[Rendered images with source text]
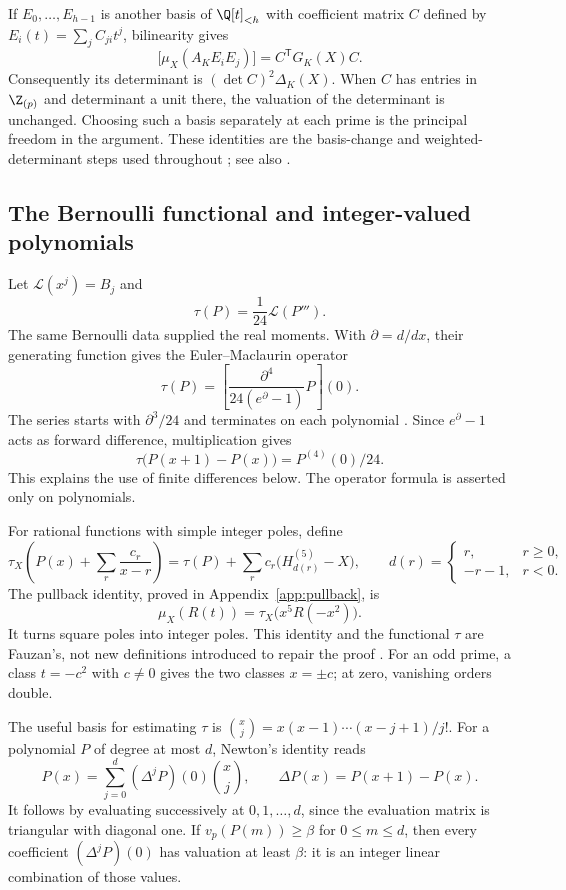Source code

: If $E_0,\ldots,E_{h-1}$ is another basis of $\Q[t]_{<h}$ with
coefficient matrix $C$ defined by $E_i(t)=\sum_j C_{ji}t^j$,
bilinearity gives
\[
 \bigl[\mu_X(A_KE_iE_j)\bigr]=C^{\mathsf T}G_K(X)C.
\]
Consequently its determinant is $(\det C)^2\Delta_K(X)$.
When $C$ has entries in $\Z_{(p)}$ and determinant a unit there, the
valuation of the determinant is unchanged. Choosing such a basis
separately at each prime is the principal freedom in the argument.
These identities are the basis-change and weighted-determinant steps
used throughout \cite[\S\S3.3--4]{fauzan};
see also \cite[\texttt{BasisChange.lean}, \texttt{Val.lean}]{firsching}.

\subsection{The Bernoulli functional and integer-valued polynomials}

Let $\mathcal L(x^j)=B_j$ and
\[
 \tau(P)=\frac1{24}\mathcal L(P''').
\]
The same Bernoulli data supplied the real moments. With
\(\partial=d/dx\), their generating function gives the
Euler--Maclaurin operator
\[
 \tau(P)=
 \left[\frac{\partial^4}{24(e^\partial-1)}P\right](0).
\]
The series starts with \(\partial^3/24\) and terminates on each
polynomial \cite[24.2 and 24.4]{dlmf}. Since \(e^\partial-1\)
acts as forward difference, multiplication gives
\[
 \tau\bigl(P(x+1)-P(x)\bigr)=P^{(4)}(0)/24.
\]
This explains the use of finite differences below. The operator formula
is asserted only on polynomials.

For rational functions with simple integer poles, define
\[
 \tau_X\left(P(x)+\sum_r\frac{c_r}{x-r}\right)
 =\tau(P)+\sum_r c_r\bigl(H_{d(r)}^{(5)}-X\bigr),\qquad
 d(r)=
 \begin{cases}r,&r\ge0,\\-r-1,&r<0.\end{cases}
\]
The pullback identity, proved in Appendix~\ref{app:pullback}, is
\begin{equation}\label{arith:pullback}
 \mu_X(R(t))=\tau_X\bigl(x^5R(-x^2)\bigr).
\end{equation}
It turns square poles into integer poles. This identity and the
functional $\tau$ are Fauzan's, not new definitions introduced to repair
the proof \cite[\S3, (3.1)]{fauzan}.
For an odd prime, a class \(t=-c^2\) with \(c\ne0\) gives the two classes
\(x=\pm c\); at zero, vanishing orders double.

The useful basis for estimating $\tau$ is
$\binom{x}{j}=x(x-1)\cdots(x-j+1)/j!$.
For a polynomial $P$ of degree at most $d$, Newton's identity reads
\[
 P(x)=\sum_{j=0}^d(\Delta^jP)(0)\binom{x}{j},
 \qquad \Delta P(x)=P(x+1)-P(x).
\]
It follows by evaluating successively at $0,1,\ldots,d$, since the
evaluation matrix is triangular with diagonal one.
If $v_p(P(m))\ge\beta$ for $0\le m\le d$, then every coefficient
$(\Delta^jP)(0)$ has valuation at least $\beta$: it is an integer
linear combination of those values.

# Task statement
Could you state the number of lines above in which the word "cite" appears? Give that number by itself.

# Solution below
4